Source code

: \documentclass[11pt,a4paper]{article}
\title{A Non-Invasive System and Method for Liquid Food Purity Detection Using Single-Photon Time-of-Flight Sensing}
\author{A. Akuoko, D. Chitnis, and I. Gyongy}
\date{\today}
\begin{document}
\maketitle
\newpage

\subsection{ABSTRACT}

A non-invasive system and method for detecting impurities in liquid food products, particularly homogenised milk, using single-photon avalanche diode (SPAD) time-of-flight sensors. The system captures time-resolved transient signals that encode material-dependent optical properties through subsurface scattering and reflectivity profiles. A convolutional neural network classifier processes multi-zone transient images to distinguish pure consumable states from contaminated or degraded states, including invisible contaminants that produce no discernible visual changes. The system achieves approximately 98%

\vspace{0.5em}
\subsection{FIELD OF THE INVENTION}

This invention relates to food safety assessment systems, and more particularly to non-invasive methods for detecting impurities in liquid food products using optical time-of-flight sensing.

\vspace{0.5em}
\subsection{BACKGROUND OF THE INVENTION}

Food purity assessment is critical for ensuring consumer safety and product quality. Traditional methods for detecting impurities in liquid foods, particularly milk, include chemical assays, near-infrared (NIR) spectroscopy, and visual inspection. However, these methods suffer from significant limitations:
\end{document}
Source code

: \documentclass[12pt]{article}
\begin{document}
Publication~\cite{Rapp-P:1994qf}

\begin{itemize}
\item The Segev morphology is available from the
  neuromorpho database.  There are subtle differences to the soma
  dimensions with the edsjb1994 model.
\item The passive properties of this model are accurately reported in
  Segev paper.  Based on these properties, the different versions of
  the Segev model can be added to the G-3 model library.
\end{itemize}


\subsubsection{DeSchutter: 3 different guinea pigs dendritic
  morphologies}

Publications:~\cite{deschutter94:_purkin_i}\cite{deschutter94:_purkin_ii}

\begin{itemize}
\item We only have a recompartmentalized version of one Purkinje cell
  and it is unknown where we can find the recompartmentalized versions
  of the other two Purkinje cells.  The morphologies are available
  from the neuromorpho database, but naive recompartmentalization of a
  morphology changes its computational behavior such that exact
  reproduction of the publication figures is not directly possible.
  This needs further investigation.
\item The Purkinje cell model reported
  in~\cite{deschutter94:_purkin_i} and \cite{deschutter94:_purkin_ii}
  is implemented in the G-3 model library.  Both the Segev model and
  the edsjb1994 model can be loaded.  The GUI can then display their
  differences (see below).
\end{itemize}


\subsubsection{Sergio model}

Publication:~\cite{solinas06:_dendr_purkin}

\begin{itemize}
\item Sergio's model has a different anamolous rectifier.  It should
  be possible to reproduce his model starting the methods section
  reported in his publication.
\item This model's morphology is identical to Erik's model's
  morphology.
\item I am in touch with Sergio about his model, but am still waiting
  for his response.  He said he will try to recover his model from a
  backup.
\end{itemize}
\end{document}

> WHAT YOU HAVE TO DO
Return all of the entries exactly as they were supplied.

> EXPECTED OUTPUT
Source code

: \documentclass[11pt,a4paper]{article}
\title{A Non-Invasive System and Method for Liquid Food Purity Detection Using Single-Photon Time-of-Flight Sensing}
\author{A. Akuoko, D. Chitnis, and I. Gyongy}
\date{\today}
\begin{document}
\maketitle
\newpage

\subsection{ABSTRACT}

A non-invasive system and method for detecting impurities in liquid food products, particularly homogenised milk, using single-photon avalanche diode (SPAD) time-of-flight sensors. The system captures time-resolved transient signals that encode material-dependent optical properties through subsurface scattering and reflectivity profiles. A convolutional neural network classifier processes multi-zone transient images to distinguish pure consumable states from contaminated or degraded states, including invisible contaminants that produce no discernible visual changes. The system achieves approximately 98%

\vspace{0.5em}
\subsection{FIELD OF THE INVENTION}

This invention relates to food safety assessment systems, and more particularly to non-invasive methods for detecting impurities in liquid food products using optical time-of-flight sensing.

\vspace{0.5em}
\subsection{BACKGROUND OF THE INVENTION}

Food purity assessment is critical for ensuring consumer safety and product quality. Traditional methods for detecting impurities in liquid foods, particularly milk, include chemical assays, near-infrared (NIR) spectroscopy, and visual inspection. However, these methods suffer from significant limitations:
\end{document}
Source code

: \documentclass[12pt]{article}
\begin{document}
Publication~\cite{Rapp-P:1994qf}

\begin{itemize}
\item The Segev morphology is available from the
  neuromorpho database.  There are subtle differences to the soma
  dimensions with the edsjb1994 model.
\item The passive properties of this model are accurately reported in
  Segev paper.  Based on these properties, the different versions of
  the Segev model can be added to the G-3 model library.
\end{itemize}


\subsubsection{DeSchutter: 3 different guinea pigs dendritic
  morphologies}

Publications:~\cite{deschutter94:_purkin_i}\cite{deschutter94:_purkin_ii}

\begin{itemize}
\item We only have a recompartmentalized version of one Purkinje cell
  and it is unknown where we can find the recompartmentalized versions
  of the other two Purkinje cells.  The morphologies are available
  from the neuromorpho database, but naive recompartmentalization of a
  morphology changes its computational behavior such that exact
  reproduction of the publication figures is not directly possible.
  This needs further investigation.
\item The Purkinje cell model reported
  in~\cite{deschutter94:_purkin_i} and \cite{deschutter94:_purkin_ii}
  is implemented in the G-3 model library.  Both the Segev model and
  the edsjb1994 model can be loaded.  The GUI can then display their
  differences (see below).
\end{itemize}


\subsubsection{Sergio model}

Publication:~\cite{solinas06:_dendr_purkin}

\begin{itemize}
\item Sergio's model has a different anamolous rectifier.  It should
  be possible to reproduce his model starting the methods section
  reported in his publication.
\item This model's morphology is identical to Erik's model's
  morphology.
\item I am in touch with Sergio about his model, but am still waiting
  for his response.  He said he will try to recover his model from a
  backup.
\end{itemize}
\end{document}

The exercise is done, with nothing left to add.